Furthermore, I don’t see how the Democrats can have the majority in both houses, and then use that majority to let House Republicans pass a terrible bill that everyone else opposes.
99 Percent Pure
It appears that I’m missing a lot though I’ve been diligently watching this while letting Congress know how bad the bail-out is.
I’m still trying to figure out how, if both Pelosi and Reid told Repugs unequivocally from the git-go that if a majority of them didn’t sign on to the adjusted plan before it came up for floor vote, the Dems would, essentially, walk away.

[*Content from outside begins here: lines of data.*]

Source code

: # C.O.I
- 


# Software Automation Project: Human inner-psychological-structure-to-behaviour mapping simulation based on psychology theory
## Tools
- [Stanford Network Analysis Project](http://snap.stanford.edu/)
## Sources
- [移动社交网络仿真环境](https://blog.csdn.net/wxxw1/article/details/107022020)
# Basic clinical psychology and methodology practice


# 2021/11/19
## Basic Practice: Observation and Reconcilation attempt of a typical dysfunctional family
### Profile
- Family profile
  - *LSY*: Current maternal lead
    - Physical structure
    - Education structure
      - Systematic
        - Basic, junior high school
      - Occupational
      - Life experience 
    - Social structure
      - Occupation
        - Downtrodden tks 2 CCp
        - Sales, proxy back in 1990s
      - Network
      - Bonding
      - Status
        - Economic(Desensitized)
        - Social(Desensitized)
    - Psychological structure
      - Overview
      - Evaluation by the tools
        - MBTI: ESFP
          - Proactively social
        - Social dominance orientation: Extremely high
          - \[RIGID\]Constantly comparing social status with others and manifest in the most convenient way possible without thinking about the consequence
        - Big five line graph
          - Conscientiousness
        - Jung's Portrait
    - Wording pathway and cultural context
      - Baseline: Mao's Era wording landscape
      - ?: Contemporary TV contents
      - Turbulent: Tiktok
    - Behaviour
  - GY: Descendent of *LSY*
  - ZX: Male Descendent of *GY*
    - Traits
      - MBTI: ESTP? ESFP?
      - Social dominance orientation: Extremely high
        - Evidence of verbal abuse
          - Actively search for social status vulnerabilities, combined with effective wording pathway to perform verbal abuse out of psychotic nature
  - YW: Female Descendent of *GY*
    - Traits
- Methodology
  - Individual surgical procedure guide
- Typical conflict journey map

So how is it bad for the Dems that the House repugs are grandstanding, thus showing that they have absolutely no leadership/support from either their president or their nominee?
In fact, Darth Cheney’s rejection by repugs (remember that?) when he appeared on Capitol Hill a couple of days ago was a strong indication that the repugs were up the creek without a paddle when it comes to leadership.
All broadcast media reports that I have seen say that there was a tentative deal until they met in the Cabinet room of the WH. Before the meeting, even Rethug Redneck Shelby said that, though he didn’t support it and had talked to 5 different economists who said that it was a bad plan, there was enough support on both sides of the aisle for it to pass. Shelby even admitted that he had yet to talk to McCain since the “crisis” first emerged last week, while Dodd and Frank and others were saying that Obama had been talking to King Henry, Prince Paul and Capitol Hill leaders since early last week.
Shelby also said that McCain added nothing to the meeting and expressed nothing worthwhile during the meeting.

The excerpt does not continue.